Congress and the courts have therefore been standoffish about imposing restrictions on airlines, particularly in the case of mergers. However, the Department of Justice recently filed a lawsuit blocking the proposed $11 billion merger between US Airways and American Airlines, which is in bankruptcy. The reason: “the deal would hurt consumers and lead to higher airfares and fees,” the government is arguing. The merger, if successful, would create the world’s largest airline.
The federal government concluded that American Airlines and US Airways compete directly on thousands of routes, representing business worth tens of billions of dollars in annual revenue. The new combined airline, the lawsuit alleges, would result in higher fares and less service to many airports and regions of the country.
The Government Accountability Office’s (GAO) June report boosted the Antitrust Division of the Department of Commerce’s case. The GAO’s study said the new merged airline would be the sole carrier on seven of 12 routes in which competition currently exists.
It does not seem coincidental that the Justice Department, whose employees live mostly in-and-around Washington, D.C., and therefore would be hit the hardest by the proposed merger, filed the suit. The proposed mega airline would become the dominant carrier at Reagan National Airport and would control 69 percent of the landing slots in our nation’s capital. Remember, it was our Congressmen and Congresswomen, who as a group probably fly more than any other in the country, that recently amended the sequester legislation to assure that the furloughing of TSA gate inspectors would not hamper them and the traveling public in airports.

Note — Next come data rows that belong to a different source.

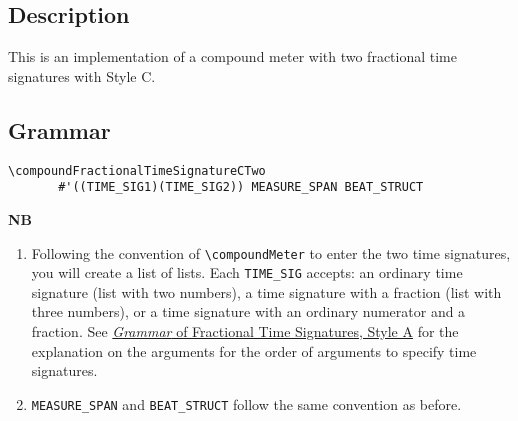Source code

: \hfill
{}
\hfill

\subsection{Description}
This is an implementation of a compound meter with two fractional time signatures with Style C.  

\subsection{Grammar}
\begin{verbatim}
\compoundFractionalTimeSignatureCTwo 
       #'((TIME_SIG1)(TIME_SIG2)) MEASURE_SPAN BEAT_STRUCT
\end{verbatim}
\textbf{NB} 
\begin{enumerate}
\item Following the convention of \verb|\compoundMeter| to enter the two time signatures, you will create a list of lists. Each \verb|TIME_SIG| accepts: an ordinary time signature (list with two numbers), a time signature with a fraction (list with three numbers), or a time signature with an ordinary numerator and a fraction. See \hyperref[sec:time_signatures_styleA_convention]{\textit{Grammar} of Fractional Time Signatures, Style A} for the explanation on the arguments for the order of arguments to specify time signatures.
\item \verb|MEASURE_SPAN| and \verb|BEAT_STRUCT| follow the same convention as before.
\end{enumerate}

Regardless of the impetus for the decision, American consumers received good news when federal Judge Sean Lane told lawyers for American Airlines he will not approve the company’s planned merger with US Airways without seriously considering the merits of the government’s case.
The decision offers some hope that airfares will not rise significantly due to the lack of competition and that other annoying fees placed on the traveling public by the airlines will be somewhat mitigated.

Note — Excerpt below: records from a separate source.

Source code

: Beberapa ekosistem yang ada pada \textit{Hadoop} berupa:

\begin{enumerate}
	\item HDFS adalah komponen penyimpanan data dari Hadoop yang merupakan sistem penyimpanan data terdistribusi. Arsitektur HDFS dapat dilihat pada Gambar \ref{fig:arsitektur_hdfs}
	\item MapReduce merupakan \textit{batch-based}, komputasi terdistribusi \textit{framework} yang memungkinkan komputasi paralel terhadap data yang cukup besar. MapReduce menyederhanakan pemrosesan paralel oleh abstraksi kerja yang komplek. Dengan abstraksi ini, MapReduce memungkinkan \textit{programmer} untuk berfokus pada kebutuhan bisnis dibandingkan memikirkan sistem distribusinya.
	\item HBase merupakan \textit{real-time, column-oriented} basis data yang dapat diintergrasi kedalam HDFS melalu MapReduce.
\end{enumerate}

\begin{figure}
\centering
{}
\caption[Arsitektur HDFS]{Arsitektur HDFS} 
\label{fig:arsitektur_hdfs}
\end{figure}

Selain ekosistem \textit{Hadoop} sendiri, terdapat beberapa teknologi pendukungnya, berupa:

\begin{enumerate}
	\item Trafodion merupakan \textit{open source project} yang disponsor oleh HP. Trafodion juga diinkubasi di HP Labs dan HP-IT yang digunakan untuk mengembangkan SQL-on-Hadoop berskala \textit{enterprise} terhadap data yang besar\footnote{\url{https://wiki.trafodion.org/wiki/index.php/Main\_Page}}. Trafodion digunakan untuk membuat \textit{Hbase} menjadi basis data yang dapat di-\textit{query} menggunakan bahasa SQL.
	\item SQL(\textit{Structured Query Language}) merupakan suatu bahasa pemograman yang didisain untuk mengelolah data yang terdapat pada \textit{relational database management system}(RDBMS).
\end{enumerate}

There’s no doubt Kahn was correct. Left somewhat to its own devices, the market will create the optimal schedules and prices for airline passengers. Without some oversight directed at containing the tendency toward over consolidation, however, the airline industry will behave like other concentrated industries in the past. In the end, limited competition equals higher prices and fewer services.
- Michael A. MacDowell is a former economics professor, retired president of Misericordia University in Dallas, Pa., and managing director of the Calvin K. Kazanjian Economics Foundation. He is a resident of Harveys Lake, Pa.